Thyroid hormones and their derivatives can protect DA neurons from neurotoxic damage. (A) Timeline of the experimental protocol for the dopaminergic neuron protection test. (B) Nurr1-Mash1-overexpressing rat NPCs were treated with thyroid hormones or their derivatives for 24 h on differentiation day 5. The following day, a neurotoxic insult (6-OHDA for 18 h or H2O2 for 3 h) was delivered to the DA neurons. On differentiation day 7, DA neurons were immunostained with an anti-TH antibody. TH+ neurons were detected following treatment with both the thyroid hormones and their derivatives. **p < 0.01. Scale bar, 20 μm. The error bars are the S.E. from two independent experiments.

Figure 7
figure7

Thyroid hormones and their derivatives can restore DA neurons from neurotoxic damage. (A) Timeline of the experimental protocol of the dopaminergic neuron recovery test. (B) After a neurotoxic insult (6-OHDA for 18 h or H2O2 for 3 h) was administered to Nurr1-Mash1-overexpressing rat NPCs, cells were treated with thyroid hormones or their derivatives throughout the differentiation period. Under conditions of neurotoxic damage, the thyroid hormones and their derivatives significantly increased the number of TH+ neurons. (C) Rat VM NPCs and (D) human ESC-derived NPCs were incubated with 6-OHDA (18 h) and subsequently incubated with the thyroid hormone derivatives for 14 days after differentiation. The number of TH+ neurons increased following treatment with the thyroid hormone derivatives. *p < 0.05, **p < 0.01. Scale bar, 20 μm. The error bars are the S.E. from two independent experiments.

Discussion

FBS is widely used as a growth factor in cell culture media, and it contains many hormones and chemical compounds12,13. However, FBS induces an astrocytic fate in NPC cultures and can interfere with the differentiation of cells toward a neuronal fate14. Thus, using FBS in NPC cultures for the induction of pure neuronal cultures is not recommended; instead, the use of serum-free medium containing growth factors such as basic fibroblast growth factor (bFGF) and epidermal growth factor is recommended27. The functional relationship between FBS and DA neurogenesis has yet to be fully elucidated.

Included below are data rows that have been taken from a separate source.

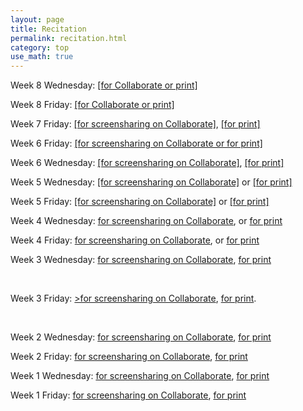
 ```yaml
---
layout: page
title: Recitation
permalink: recitation.html
category: top
use_math: true
---
```


Week 8 Wednesday: <a href="recitation/week8/recitation-momentum-2-2021.pdf">[for Collaborate or print]</a>

Week 8 Friday: <a href="recitation/week8/recitation-angular-momentum-2021.pdf">[for Collaborate or print]</a>

Week 7 Friday: <a href="recitation/week7/recitation-momentum-2021.pdf">[for screensharing on Collaborate]</a>, <a href="recitation/week7/recitation-momentum-2021-forprint.pdf">[for print]</a>

Week 6 Friday: <a href="recitation/week6/recitation-accelerating-frames-forcollaborate.pdf">[for screensharing on Collaborate or for print]</a>


Week 6 Wednesday:
<a href="recitation/week6/recitation-forces6-forcollaborate.pdf">[for screensharing on Collaborate]</a>, <a href="recitation/week6/recitation-forces6-forprint.pdf">[for print]</a>


Week 5 Wednesday: 
<a href="recitation/week5/recitation-forces3-forcollaborate.pdf">[for screensharing on Collaborate]</a> or <a href="recitation/week5/recitation-forces3-forprint.pdf">[for print]</a>

Week 5 Friday: 
<a href="recitation/week5/recitation-forces4-forcollaborate.pdf">[for screensharing on Collaborate]</a> or <a href="recitation/week5/recitation-forces4-forprint.pdf">[for print]</a>




Week 4 Wednesday:
<a href="recitation/week4/recitation-forces-forcollaborate.pdf">for screensharing on Collaborate</a>, or
<a href="recitation/week4/recitation-forces-forprint.pdf">for print</a>

Week 4 Friday:
<a href="recitation/week4/recitation-forces2-forcollaborate.pdf">for screensharing on Collaborate</a>, or
<a href="recitation/week4/recitation-forces2-forprint.pdf">for print</a>



Week 3 Wednesday: <a href="recitation/week3/recitation-2D-motion-forcollaborate.pdf">for screensharing on Collaborate</a>, 
<a href="recitation/week3/recitation-2D-motion-forprint.pdf">for print</a>

<br>

Week 3 Friday: 
<a href="recitation/week3/recitation-second-kinematics-equation-vectors-landscape.pdf">>for screensharing on Collaborate</a>, <a href="recitation/week3/recitation-second-kinematics-equation-vectors-forprint.pdf">for print</a>.

<br>

Week 2 Wednesday: <a href="recitation/week2/recitation-1D-motion-2-forcollaborate.pdf">for screensharing on Collaborate</a>, 
<a href="recitation/week2/recitation-1D-motion-2-forprint.pdf">for print</a>

Week 2 Friday: <a href="recitation/week2/recitation-vectors-forcollaborate.pdf">for screensharing on Collaborate</a>, <a href="recitation/week2/recitation-vectors-forprint.pdf">for print</a>

Week 1 Wednesday: <a href="recitation/week1/recitation-1-motion-units-collaborate.pdf">for screensharing on Collaborate</a>, 
<a href="recitation/week1/recitation-1-motion-units-forprint.pdf">for print</a>

Week 1 Friday: <a href="recitation/week1/recitation-1D-motion-forcollaborate.pdf">for screensharing on Collaborate</a>, <a href="recitation/week1/recitation-1D-motion-forprint.pdf">for print</a>
<br>

<!--
See the "Video solutions" page on the website for links to video explanations of how to solve all the problems for 
recitations going back to Week 9.

Week 13 Wednesday: <a href="recitation/recitation_apr22_lscape.pdf">for screensharing on Collaborate</a><br>
Week 13 Friday: <a href="recitation/recitation-torque2-2020.pdf">for screensharing on Collaborate</a>

Week 12 Wednesday: <a href="recitation/recitation_apr15.pdf">for print</a> and <a href="recitation/recitation_apr15_lscape.pdf">for screensharing on Collaborate</a><br>
Week 12 Friday: <a href="recitation/recitation_apr17.pdf">for print</a> and <a href="recitation/recitation_apr17_lscape.pdf">for screensharing on Collaborate</a>

Week 11 Wednesday: <a href="recitation/recitation-energy-power.pdf">for screensharing on Collaborate</a>.

Week 10 Wednesday: <a href="recitation/recitation19.pdf">for print</a> and <a href="recitation/recitation19_lscape.pdf">for screensharing on Collaborate</a><br>
Week 10 Friday: <a href="recitation/recitation20.pdf">for print</a> and <a href="recitation/recitation20_lscape.pdf">for screensharing on Collaborate</a><br>

<a href="recitation/recitation-momentum-2020.pdf">Week 9 Wednesday</a><br>
<a href="recitation/recitation-momentum-energy.pdf">Week 9 Friday</a>

<a href="recitation/recitation16.pdf">Week 8 Friday</a><br>

<a href="recitation/recitation-gravity.pdf">Week 7 Wednesday</a> and its <a href="recitation/recitation-gravity-solutions.pdf">solutions</a>.<br>

<a href="recitation/recitation11.pdf">Week 6 Wednesday</a> and its <a href="recitation/Feb19_Solutions.pdf">solutions</a>.<br>
<a href="recitation/recitation12.pdf">Week 6 Friday</a> and its <a href="recitation/recitation12-solutions.pdf">solutions</a>.

<a href="recitation/recitation-2020-forces2.pdf">Week 5 Wednesday</a> and its <a href="recitation/recitation-2020-forces2-solutions.pdf">solutions</a><br>
<a href="recitation/recitation-2020-forces3.pdf">Week 5 Friday</a> and its <a href="recitation/recitation-2020-forces3-solutions.pdf">solutions</a>

<a href="recitation/recitation8-2020.pdf">Week 4 Friday: starting with forces</a>

<a href="recitation/recitation-2D-motion.pdf">Week 3 Wednesday: projectile motion</a> and its <a href="recitation/recitation-2D-motion-solutions.pdf">solutions</a>.


<a href="recitation/recitation3-2020.pdf">Week 2 Wednesday: motion in 1D, part 2</a> and its <a href="recitation/recitation-week2-wed-solutions.pdf">solutions</a><br>
<a href="recitation/recitation4-2020.pdf">Week 2 Friday: practice with vectors</a> and its <a href="recitation/recitation-week2-fri-solutions.pdf">solutions</a>


<a href="recitation/recitation-units-motion.pdf">Week 1 Wednesday: doing mathematics with units and dimensions</a><br>
<a href="recitation/recitation-1D-motion-1.pdf">Week 1 Friday: motion in 1D, part 1</a>

<a href="recitation-guidelines.html">Recitation and homework guidelines</a>

<!--

<a href="recitation/rec1.pdf">Week 1 Wednesday: Fermi problems</a><br>
<a href="recitation/recitation-1D-motion-1.pdf">Week 1 Friday: 1D motion, part 1</a> and its <a href="recitation/Recitation2-solutions.pdf">solutions</a> written by Merrill. <br><br>

<a href="recitation/recitation-1D-motion-2.pdf">Week 2 Wednesday: 1D motion, part 2</a> and its <a href="recitation/Recitation3-solutions.pdf">solutions</a> written by Merrill.<br>
<a href="recitation/worksheet-recitation4.pdf">Week 2 Friday: Vectors</a> and its <a href="recitation/Recitation4-solutions.pdf">solutions</a> written by Merrill.<br><br>

<a href="recitation/recitation-2D-motion.pdf">Week 3 Wednesday: 2D motion</a><br><br>

<a href="recitation/recitation-forces.pdf">Week 4 Friday: Newton's Law and Force Diagrams</a><br><br>

<a href="recitation/recitation-2019-forces2.pdf">Week 5 Wednesday: Solving problems with Newton's law</a> and its <a href="recitation/13Feb_Recitation.pdf">solutions</a> written by Merrill.<br>
<a href="recitation/recitation-2019-forces3.pdf">Week 5 Friday: Dealing with friction</a> and its <a href="recitation/15Feb_Recitation.pdf">solutions</a> written by Merrill.<br><br> 

<a href="recitation/recitation-circles.pdf">Week 6: circular motion</a>: here are the solutions for <a href="recitation/20Feb_Recitation.pdf">Wednesday</a> and for <a href="recitation/22Feb_Recitation.pdf">Friday</a> written by Merrill.<br><br>

<a href="recitation/recitation-energy-wed.pdf">Week 8 Wednesday: The work-energy theorem, I</a>. Here are <a href="recitation/solutions/recitation-energy-wed.pdf">solutions</a> written by Ohana.<br>
<a href="recitation/recitation-energy-fri.pdf">Week 8 Friday: The work-energy theorem, II: potential energy</a>. Here are <a href="recitation/solutions/recitation-energy-fri.pdf">solutions</a> written by Ohana.<br><br>

<a href="recitation/recitation-energy-3.pdf">Week 9 Wednesday: The work-energy theorem, III: rotational energy</a>. Here are the <a href="recitation/solutions/solutions-27-march-emily.pdf">solutions</a> written by Emily. <br>
<a href="recitation/recitation-momentum.pdf">Week 9 Friday: Conservation of momentum</a>. Here are the <a href="recitation/solutions/solutions-29-march-emily.pdf">solutions</a> written by Emily. <br><br>

<a href="recitation/recitation-momentum-energy.pdf">Week 10 Wednesday: Review of Unit III</a>. Here are <a href="recitation/solutions/recitation-momentum-energy.pdf">solutions</a> written by Ohana.<br><br>

<a href="recitation/recitation-2019-torque-1.pdf">Week 11 Wednesday/Friday</a><br><br>
<a href="recitation/recitation-torque-week2.pdf">Week 12 Wednesday/Friday</a>

-->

In this study, we examined the effects of FBS on DA neuron induction using Nurr1-expressing NPCs. FBS (0.01%) successfully increased Nurr1 expression and the number of TH+ neurons in vitro. Compared with untreated cells, FBS-treated cells showed a more mature morphology, including longer and more elaborate neurites indicative of more complex synaptic function28,29,30. Under normal conditions, when Nurr1 was transduced into NPCs to generate DA neurons, the highest proportion of DA neurons was observed 2 to 3 days after differentiation19. Monitoring DA neuron differentiation revealed that the effect of FBS became more prominent with the passage of time (Fig. 1). Therefore, our results suggest that the chemical components of FBS may have an important role in the generation of DA neurons.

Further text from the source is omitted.